Aim of the exercise: Reproduce every line below exactly as written; do not include the images.

━━━

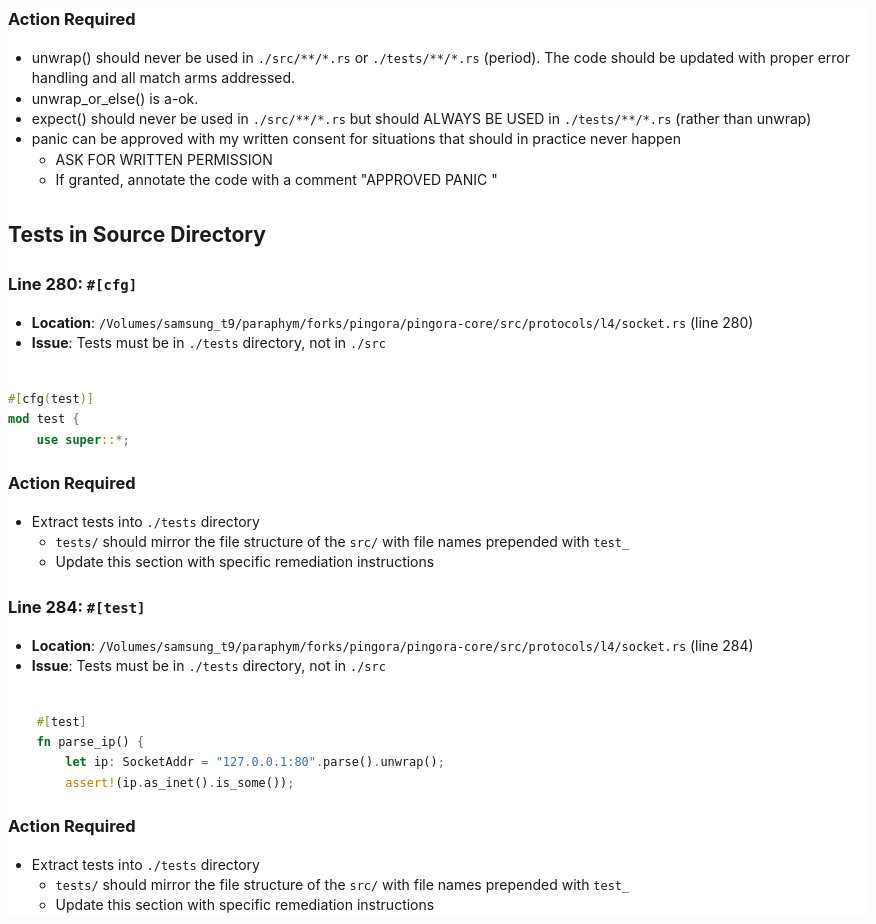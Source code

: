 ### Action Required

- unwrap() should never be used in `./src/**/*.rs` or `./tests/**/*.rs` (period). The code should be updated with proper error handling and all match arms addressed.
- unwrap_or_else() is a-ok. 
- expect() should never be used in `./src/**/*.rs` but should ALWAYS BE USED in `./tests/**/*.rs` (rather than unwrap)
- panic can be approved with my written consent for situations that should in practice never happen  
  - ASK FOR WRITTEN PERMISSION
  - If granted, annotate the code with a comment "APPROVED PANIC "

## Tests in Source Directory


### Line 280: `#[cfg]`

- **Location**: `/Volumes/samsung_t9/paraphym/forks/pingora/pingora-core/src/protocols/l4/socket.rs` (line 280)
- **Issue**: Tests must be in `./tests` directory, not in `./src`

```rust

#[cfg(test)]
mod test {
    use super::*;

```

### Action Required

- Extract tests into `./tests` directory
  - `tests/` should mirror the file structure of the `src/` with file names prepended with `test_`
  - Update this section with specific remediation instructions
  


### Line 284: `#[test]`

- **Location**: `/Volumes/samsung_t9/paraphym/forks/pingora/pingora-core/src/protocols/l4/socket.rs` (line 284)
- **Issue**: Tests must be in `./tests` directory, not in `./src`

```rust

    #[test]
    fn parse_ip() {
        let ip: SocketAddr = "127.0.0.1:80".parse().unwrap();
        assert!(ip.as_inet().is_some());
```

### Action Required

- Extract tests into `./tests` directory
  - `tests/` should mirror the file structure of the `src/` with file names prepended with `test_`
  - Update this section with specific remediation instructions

━━━

Response to this task:
Source code

: ### Action Required

- unwrap() should never be used in `./src/**/*.rs` or `./tests/**/*.rs` (period). The code should be updated with proper error handling and all match arms addressed.
- unwrap_or_else() is a-ok. 
- expect() should never be used in `./src/**/*.rs` but should ALWAYS BE USED in `./tests/**/*.rs` (rather than unwrap)
- panic can be approved with my written consent for situations that should in practice never happen  
  - ASK FOR WRITTEN PERMISSION
  - If granted, annotate the code with a comment "APPROVED PANIC "

## Tests in Source Directory


### Line 280: `#[cfg]`

- **Location**: `/Volumes/samsung_t9/paraphym/forks/pingora/pingora-core/src/protocols/l4/socket.rs` (line 280)
- **Issue**: Tests must be in `./tests` directory, not in `./src`

```rust

#[cfg(test)]
mod test {
    use super::*;

```

### Action Required

- Extract tests into `./tests` directory
  - `tests/` should mirror the file structure of the `src/` with file names prepended with `test_`
  - Update this section with specific remediation instructions
  


### Line 284: `#[test]`

- **Location**: `/Volumes/samsung_t9/paraphym/forks/pingora/pingora-core/src/protocols/l4/socket.rs` (line 284)
- **Issue**: Tests must be in `./tests` directory, not in `./src`

```rust

    #[test]
    fn parse_ip() {
        let ip: SocketAddr = "127.0.0.1:80".parse().unwrap();
        assert!(ip.as_inet().is_some());
```

### Action Required

- Extract tests into `./tests` directory
  - `tests/` should mirror the file structure of the `src/` with file names prepended with `test_`
  - Update this section with specific remediation instructions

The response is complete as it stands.